### [What you are asked to do]
Among the lines of the records below, copy those that hold the word "workInProgress".
BEGIN Records for the exercise
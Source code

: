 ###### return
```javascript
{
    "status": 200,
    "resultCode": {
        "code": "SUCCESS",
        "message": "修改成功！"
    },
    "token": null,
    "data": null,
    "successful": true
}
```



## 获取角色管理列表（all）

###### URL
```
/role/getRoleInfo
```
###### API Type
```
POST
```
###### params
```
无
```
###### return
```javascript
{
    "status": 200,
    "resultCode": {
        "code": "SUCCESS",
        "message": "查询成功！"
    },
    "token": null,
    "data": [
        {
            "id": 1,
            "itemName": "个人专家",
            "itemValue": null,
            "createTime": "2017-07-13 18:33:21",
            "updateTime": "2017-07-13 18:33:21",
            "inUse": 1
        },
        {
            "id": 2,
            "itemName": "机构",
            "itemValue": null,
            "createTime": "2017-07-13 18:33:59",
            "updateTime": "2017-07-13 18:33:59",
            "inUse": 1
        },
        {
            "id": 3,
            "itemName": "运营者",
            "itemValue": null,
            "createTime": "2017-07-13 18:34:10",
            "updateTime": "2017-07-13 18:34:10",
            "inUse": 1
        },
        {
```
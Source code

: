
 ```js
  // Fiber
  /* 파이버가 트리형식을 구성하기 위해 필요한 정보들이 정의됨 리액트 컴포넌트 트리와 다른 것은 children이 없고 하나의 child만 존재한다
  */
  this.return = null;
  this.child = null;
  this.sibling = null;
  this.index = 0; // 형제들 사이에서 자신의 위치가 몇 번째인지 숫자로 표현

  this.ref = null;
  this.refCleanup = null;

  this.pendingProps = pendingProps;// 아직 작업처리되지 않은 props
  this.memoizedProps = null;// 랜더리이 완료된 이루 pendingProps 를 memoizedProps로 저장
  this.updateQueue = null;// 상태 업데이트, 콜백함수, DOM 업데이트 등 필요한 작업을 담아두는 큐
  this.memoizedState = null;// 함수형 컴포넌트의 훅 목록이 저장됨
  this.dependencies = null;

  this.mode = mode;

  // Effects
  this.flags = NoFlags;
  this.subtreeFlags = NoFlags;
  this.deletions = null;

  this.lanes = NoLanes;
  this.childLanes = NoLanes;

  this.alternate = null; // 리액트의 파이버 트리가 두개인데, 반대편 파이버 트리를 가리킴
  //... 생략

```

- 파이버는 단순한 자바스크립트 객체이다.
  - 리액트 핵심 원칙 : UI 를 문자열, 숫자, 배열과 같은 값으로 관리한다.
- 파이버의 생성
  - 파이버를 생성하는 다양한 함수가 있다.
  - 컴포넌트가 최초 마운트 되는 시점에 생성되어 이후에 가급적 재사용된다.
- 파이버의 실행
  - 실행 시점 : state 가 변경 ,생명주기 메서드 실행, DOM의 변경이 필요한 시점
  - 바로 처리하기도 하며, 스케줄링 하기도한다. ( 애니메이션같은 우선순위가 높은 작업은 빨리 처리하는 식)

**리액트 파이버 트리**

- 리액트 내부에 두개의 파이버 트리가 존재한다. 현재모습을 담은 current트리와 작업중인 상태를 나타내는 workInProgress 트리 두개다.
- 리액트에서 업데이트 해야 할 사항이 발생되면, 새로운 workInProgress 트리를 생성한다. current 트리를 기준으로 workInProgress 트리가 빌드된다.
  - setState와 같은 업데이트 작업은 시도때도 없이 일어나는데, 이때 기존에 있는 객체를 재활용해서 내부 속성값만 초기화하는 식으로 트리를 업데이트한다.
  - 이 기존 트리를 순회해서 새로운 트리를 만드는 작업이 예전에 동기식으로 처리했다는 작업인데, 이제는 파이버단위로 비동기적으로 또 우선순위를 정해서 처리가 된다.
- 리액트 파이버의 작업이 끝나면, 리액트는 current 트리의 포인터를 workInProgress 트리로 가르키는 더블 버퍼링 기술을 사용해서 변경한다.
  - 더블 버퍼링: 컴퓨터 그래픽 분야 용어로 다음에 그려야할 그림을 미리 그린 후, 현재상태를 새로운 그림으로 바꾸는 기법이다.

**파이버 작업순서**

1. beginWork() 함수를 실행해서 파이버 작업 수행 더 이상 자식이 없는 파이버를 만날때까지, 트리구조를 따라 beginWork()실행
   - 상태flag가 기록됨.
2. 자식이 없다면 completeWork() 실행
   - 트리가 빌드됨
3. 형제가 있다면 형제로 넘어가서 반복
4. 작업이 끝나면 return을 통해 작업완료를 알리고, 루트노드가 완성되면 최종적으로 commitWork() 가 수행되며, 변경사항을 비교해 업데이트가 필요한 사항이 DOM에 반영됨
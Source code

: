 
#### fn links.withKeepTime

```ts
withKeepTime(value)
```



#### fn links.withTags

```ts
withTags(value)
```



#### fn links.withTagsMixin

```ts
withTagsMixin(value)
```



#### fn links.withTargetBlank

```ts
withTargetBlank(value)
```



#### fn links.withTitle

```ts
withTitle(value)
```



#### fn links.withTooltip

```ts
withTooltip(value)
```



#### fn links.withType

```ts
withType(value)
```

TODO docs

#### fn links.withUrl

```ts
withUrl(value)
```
END Records for the exercise
### [Solution]
- 리액트 내부에 두개의 파이버 트리가 존재한다. 현재모습을 담은 current트리와 작업중인 상태를 나타내는 workInProgress 트리 두개다.
- 리액트에서 업데이트 해야 할 사항이 발생되면, 새로운 workInProgress 트리를 생성한다. current 트리를 기준으로 workInProgress 트리가 빌드된다.
- 리액트 파이버의 작업이 끝나면, 리액트는 current 트리의 포인터를 workInProgress 트리로 가르키는 더블 버퍼링 기술을 사용해서 변경한다.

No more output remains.